Robbie and Melissa continued to live with each other and eventually married. More surprisingly, so did Rattray and Toe, apparently happily, so how can you not believe in some sort of benevolent God?
I myself became religious, though not, I think, in any flashy way. I don’t even go to church, because Jesus said not to. My scientific friends wonder about this spiritual side of me, but the older we get, the less we argue about it. My position is that God is the sum total of all good things, and if that’s true (so go my prayers) those who don’t have the knowledge of what Good is, let them be informed (that is, bless them). And those who do have that knowledge, bless them for having it. So, God bless everybody.
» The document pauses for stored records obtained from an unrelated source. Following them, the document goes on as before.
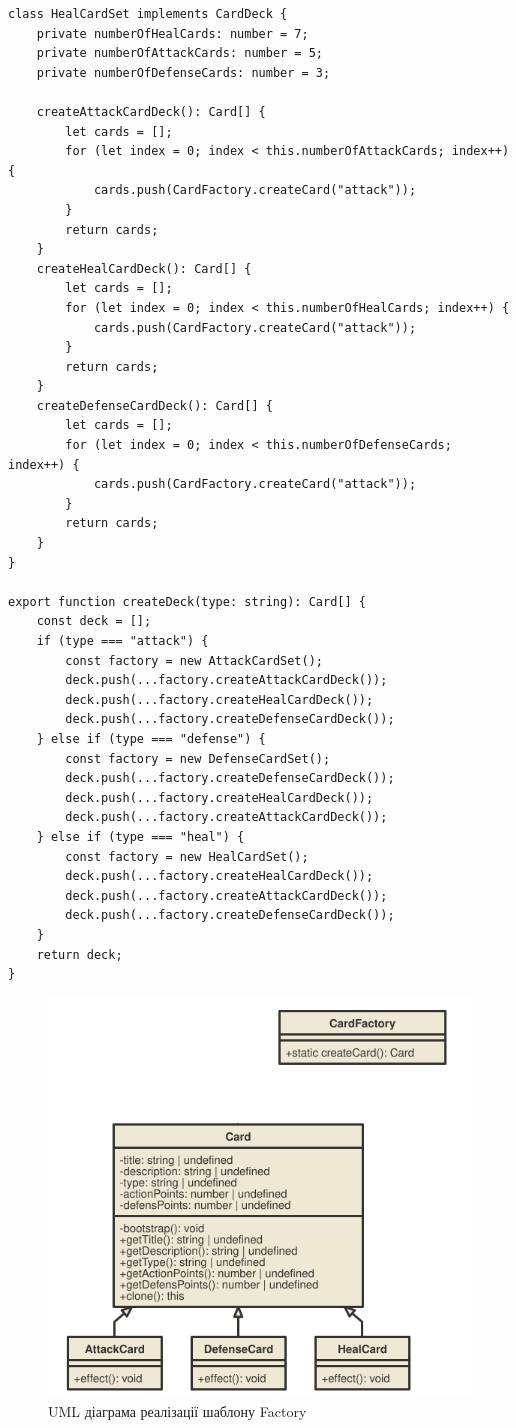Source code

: \documentclass[oneside,14pt]{extarticle}
\begin{document}
\begin{normalsize}
\begin{small}
\begin{lstlisting}
class HealCardSet implements CardDeck {
	private numberOfHealCards: number = 7;
	private numberOfAttackCards: number = 5;
	private numberOfDefenseCards: number = 3;
	
	createAttackCardDeck(): Card[] {
		let cards = [];
		for (let index = 0; index < this.numberOfAttackCards; index++) {
			cards.push(CardFactory.createCard("attack"));
		}
		return cards;
	}
	createHealCardDeck(): Card[] {
		let cards = [];
		for (let index = 0; index < this.numberOfHealCards; index++) {
			cards.push(CardFactory.createCard("attack"));
		}
		return cards;
	}
	createDefenseCardDeck(): Card[] {
		let cards = [];
		for (let index = 0; index < this.numberOfDefenseCards; index++) {
			cards.push(CardFactory.createCard("attack"));
		}
		return cards;
	}
}

export function createDeck(type: string): Card[] {
	const deck = [];
	if (type === "attack") {
		const factory = new AttackCardSet();
		deck.push(...factory.createAttackCardDeck());
		deck.push(...factory.createHealCardDeck());
		deck.push(...factory.createDefenseCardDeck());
	} else if (type === "defense") {
		const factory = new DefenseCardSet();
		deck.push(...factory.createDefenseCardDeck());
		deck.push(...factory.createHealCardDeck());
		deck.push(...factory.createAttackCardDeck());
	} else if (type === "heal") {
		const factory = new HealCardSet();
		deck.push(...factory.createHealCardDeck());
		deck.push(...factory.createAttackCardDeck());
		deck.push(...factory.createDefenseCardDeck());
	}
	return deck;
}
		\end{lstlisting}
	\end{small}
	
	\begin{figure}[H]
		\centering
		\includegraphics[width=\textwidth]{factory}
		\caption{UML діаграма реалізації шаблону Factory}
	\end{figure}
	

\end{normalsize}
\end{document}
I went back to Barrisway last summer for the first time in years. The beach where I had set up my camp has disappeared, washed away in the tidal surge of two winters ago, which picked up all the sand, sucked it out, and in the next tide, moved it around the point where a new sandbar has appeared, a spit the shape of a billhook.
MacAkerns’ house, now the Interpretation Centre, is being slowly buried by the dune behind it, Things of God once again winning against the Things of Man. Picking of mushrooms or berries is not allowed anymore in the park, but some vegetable stands around the Island still work on the honour system.
I once knew a beach, shaped by the waves in front of the dunes that were shaped in turn by the wind. The marram grass held the sand with its roots, and in the swale behind, beach-pea grew over a jumble of driftwood. Behind that grew wild carrot and thyme and still further back, out from the floor of the spruce forest, briefly and magically the chanterelles sprang up, but if you weren’t fast, you’d miss them. There was always something growing, though, each in its season, growing then dying to make room for new growth. The moon and the tides, the shape of the shore, the cry of the seabirds rising and falling. The bite of cold ocean, the taste of salt air, the tightness of sunburn, the lap of the waves, at times the memories almost overwhelm me.